Brevard City Council has begun the process of creating a city ordinance to address homeless people camping on public property but ultimately decided the proposed new regulation needed additional consideration and review before moving forward.
Brevard Police Chief Tom Jordan said there is currently no city ordinance addressing camping in tents on public property within the city limits. Last month the issue was raised at the city’s Public Safety Committee and Jordan proposed an addition to the Brevard Code of Ordinances that states “no person shall set up or maintain a camp within city limits for any period except within private property with the express consent of the property owner” and that “any sleeping on any city street, sidewalk, park, alley or other area within city limits, unless within private property and with the express consent of the owner, is prohibited.”
Jordan explained failure to comply with the proposed ordinance would result in a Class 3 misdemeanor, but he wanted his officers to first direct the homeless to local support services such as local shelters and other resources before approaching the situation as a criminal violation as a last resort .
“The Brevard Police Department is dedicated to treating all individuals, including those experiencing homelessness, in a manner that respects individual rights and human dignity,” he said. We are committed to enforcing all laws and ordinances in protecting life and property within the city of Brevard. When encountering residents experiencing homelessness, our efforts will be focused on finding appropriate services first. We don’t want to criminalize homelessness.”
Instead of arresting violators on sight or forcibly removing them from city property, Jordan said his officers would contact resources such as the Haven of Transylvania County and Blue Ridge Health for assistance.
“If we encountered someone in a tent, we would advise them where there is a shelter they can go to and other resources available to them,” Jordan explained. “If the shelters are full, we would notify our resource list. They would come out as soon as they possibly can and we allow the tent to remain in place. We don’t just scoop everybody up and take them to jail, dismantle their tents, or anything like that. We give the resources a chance to stick and from there try to find a place that they can go with their own circumstances.”
The police chief also said he realized the situation was a difficult one for the city to address.
“I know there’s people on both sides who will see this differently and I respect both sides.” Jordan said. “All I can say is that our police agency is going to do this with as much compassion and empathy as possible.
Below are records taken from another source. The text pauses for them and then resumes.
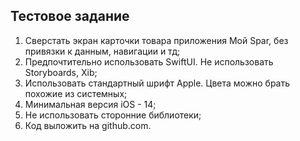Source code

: ## Тестовое задание
1. Сверстать экран карточки товара приложения Мой Spar, без привязки к данным, навигации и тд;
2. Предпочтительно использовать SwiftUI. Не использовать Storyboards, Xib;
3. Использовать стандартный шрифт Apple. Цвета можно брать похожие из системных;
4. Минимальная версия iOS - 14;
5. Не использовать сторонние библиотеки;
6. Код выложить на github.com.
It’s not something you can criminalize and arrest your way out of to solve the problem. It is something that involves people, and we can’t forget that.”
Several people present for the public hearing on the potential ordinance said they appreciated Jordan’s intentions, but pointed out adding minor criminal consequences for those facing homelessness would only exacerbate the issue.
“If compassionate enforcement of the ordinance is what you seek, why not remove the criminal and civil penalties in the ordinance and make those policies and protocols part of the ordinance to ensure that it is affected every time an interaction takes place?” said Madeline Offen, president of the Board of Directors of The Haven of Transylvania County and co-director of homeless prevention for Pisgah Legal Services. “I appreciate the police and the chief’s efforts in that they don’t want to criminalize homelessness, but that is exactly what this does.”
“I do understand how having tents in the middle of the city is an issue, but you have to look at it as more than a tent; it’s a person and that person should be treated as a person,” said Haven’s Executive Director Emily Lowery. Sitting them will only add burden on the court system as these people are not able to pay fines. They already do not have money to do what they need to do as it is. It’s just not the answer.”
Members of City Council pointed out that Jordan’s provisions for compassionately dealing with the homeless were not specifically stated in the proposed new ordinance.
“I have no assurance that if we would pass this ordinance tonight that officers would do anything other than tell people who are camping out in 28-degree weather, which in my mind is not a choice, to move along,” said councilwoman Geraldine Dinkins.
“There are no policies and procedures in here. There are no compassionate words here. I appreciate what staff and others have mentioned here tonight, but this is not good. What we’re reading here is not good and it’s not moral added Councilman Aaron Baker. “If the compassion is supposed to be here, I want to read it in a policy when we’re making a decision and that’s not here. All I have to judge this on is what’s here and what I read here is targeting people who are experiencing homelessness. It’s criminalizing being poor enough that you cannot afford a house in Brevard.”
Mayor Pro Tem Gary Daniel pointed out being charged with a misdemeanor could prevent someone from accessing public housing opportunities and that was just one reason he thought the proposed ordinance needed more work.
“In my opinion, this proposed ordinance seems ill conceived, unplanned and unformed considering all the effects it will have,” Daniel said. “This is not something that I feel should move forward.”
After a motion to defer a vote on the ordinance at council’s Dec. 5 meeting failed to pass, council members unanimously approved sending the proposal back to the Public Safety Committee for further discussion on policies and procedures with representatives from local agencies serving the homeless population. Those staff discussions will not include criminal misdemeanor punishments, but will include involvement from Brevard’s Housing Trust Fund Committee or a special task force formed to further consider what role the city should have in the issue.
“Providing services to homelessness and generally addressing homelessness is not typically in a municipality’s sandbox,” said City Manager William Hooper. “We need to get a little bit smarter about what our involvement in a homelessness response would look like.”